TRY IT:
Please output the entries that follow exactly, without a single image.

____ PROVIDED MATERIAL

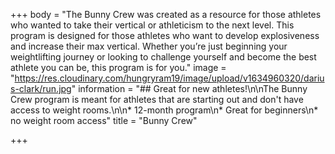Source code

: +++
body = "The Bunny Crew was created as a resource for those athletes who wanted to take their vertical or athleticism to the next level. This program is designed for those athletes who want to develop explosiveness and increase their max vertical. Whether you’re just beginning your weightlifting journey or looking to challenge yourself and become the best athlete you can be, this program is for you."
image = "https://res.cloudinary.com/hungryram19/image/upload/v1634960320/darius-clark/run.jpg"
information = "## Great for new athletes!\n\nThe Bunny Crew program is meant for athletes that are starting out and don't have access to weight rooms.\n\n* 12-month program\n* Great for beginners\n* no weight room access"
title = "Bunny Crew"

+++
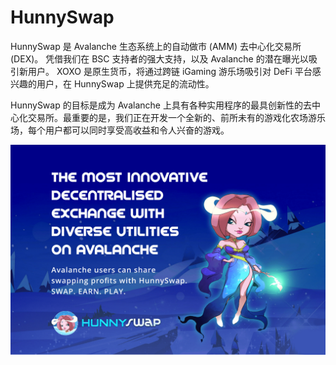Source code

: # HunnySwap

HunnySwap 是 Avalanche 生态系统上的自动做市 (AMM) 去中心化交易所 (DEX)。 凭借我们在 BSC 支持者的强大支持，以及 Avalanche 的潜在曝光以吸引新用户。 XOXO 是原生货币，将通过跨链 iGaming 游乐场吸引对 DeFi 平台感兴趣的用户，在 HunnySwap 上提供充足的流动性。

HunnySwap 的目标是成为 Avalanche 上具有各种实用程序的最具创新性的去中心化交易所。最重要的是，我们正在开发一个全新的、前所未有的游戏化农场游乐场，每个用户都可以同时享受高收益和令人兴奋的游戏。

![hunnyswap-dapp-defi-avalanche-image1_6334f3995b29d0e3479496e564c9be87](hunnyswap-dapp-defi-avalanche-image1_6334f3995b29d0e3479496e564c9be87.png)

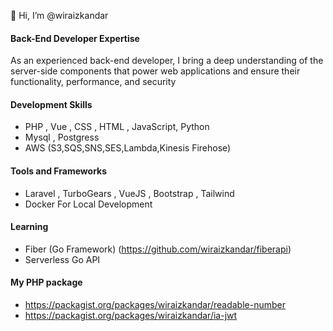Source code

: 👋 Hi, I’m @wiraizkandar

#### Back-End Developer Expertise

As an experienced back-end developer, I bring a deep understanding of the server-side components that power web applications and ensure their functionality, performance, and security

#### Development Skills

- PHP , Vue , CSS , HTML , JavaScript, Python
- Mysql , Postgress
- AWS (S3,SQS,SNS,SES,Lambda,Kinesis Firehose)

#### Tools and Frameworks

- Laravel , TurboGears , VueJS , Bootstrap , Tailwind
- Docker For Local Development

#### Learning
- Fiber (Go Framework) (https://github.com/wiraizkandar/fiberapi)
- Serverless Go API 

#### My PHP package
- https://packagist.org/packages/wiraizkandar/readable-number
- https://packagist.org/packages/wiraizkandar/ia-jwt
<!---
wiraizkandar/wiraizkandar is a ✨ special ✨ repository because its `README.md` (this file) appears on your GitHub profile.
You can click the Preview link to take a look at your changes.
--->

________

RESULT OF THIS TASK:
Source code

: +++
body = "The Bunny Crew was created as a resource for those athletes who wanted to take their vertical or athleticism to the next level. This program is designed for those athletes who want to develop explosiveness and increase their max vertical. Whether you’re just beginning your weightlifting journey or looking to challenge yourself and become the best athlete you can be, this program is for you."
image = "https://res.cloudinary.com/hungryram19/image/upload/v1634960320/darius-clark/run.jpg"
information = "## Great for new athletes!\n\nThe Bunny Crew program is meant for athletes that are starting out and don't have access to weight rooms.\n\n* 12-month program\n* Great for beginners\n* no weight room access"
title = "Bunny Crew"

+++
Source code

: # HunnySwap

HunnySwap 是 Avalanche 生态系统上的自动做市 (AMM) 去中心化交易所 (DEX)。 凭借我们在 BSC 支持者的强大支持，以及 Avalanche 的潜在曝光以吸引新用户。 XOXO 是原生货币，将通过跨链 iGaming 游乐场吸引对 DeFi 平台感兴趣的用户，在 HunnySwap 上提供充足的流动性。

HunnySwap 的目标是成为 Avalanche 上具有各种实用程序的最具创新性的去中心化交易所。最重要的是，我们正在开发一个全新的、前所未有的游戏化农场游乐场，每个用户都可以同时享受高收益和令人兴奋的游戏。

![hunnyswap-dapp-defi-avalanche-image1_6334f3995b29d0e3479496e564c9be87](hunnyswap-dapp-defi-avalanche-image1_6334f3995b29d0e3479496e564c9be87.png)

Source code

: 👋 Hi, I’m @wiraizkandar

#### Back-End Developer Expertise

As an experienced back-end developer, I bring a deep understanding of the server-side components that power web applications and ensure their functionality, performance, and security

#### Development Skills

- PHP , Vue , CSS , HTML , JavaScript, Python
- Mysql , Postgress
- AWS (S3,SQS,SNS,SES,Lambda,Kinesis Firehose)

#### Tools and Frameworks

- Laravel , TurboGears , VueJS , Bootstrap , Tailwind
- Docker For Local Development

#### Learning
- Fiber (Go Framework) (https://github.com/wiraizkandar/fiberapi)
- Serverless Go API 

#### My PHP package
- https://packagist.org/packages/wiraizkandar/readable-number
- https://packagist.org/packages/wiraizkandar/ia-jwt
<!---
wiraizkandar/wiraizkandar is a ✨ special ✨ repository because its `README.md` (this file) appears on your GitHub profile.
You can click the Preview link to take a look at your changes.
--->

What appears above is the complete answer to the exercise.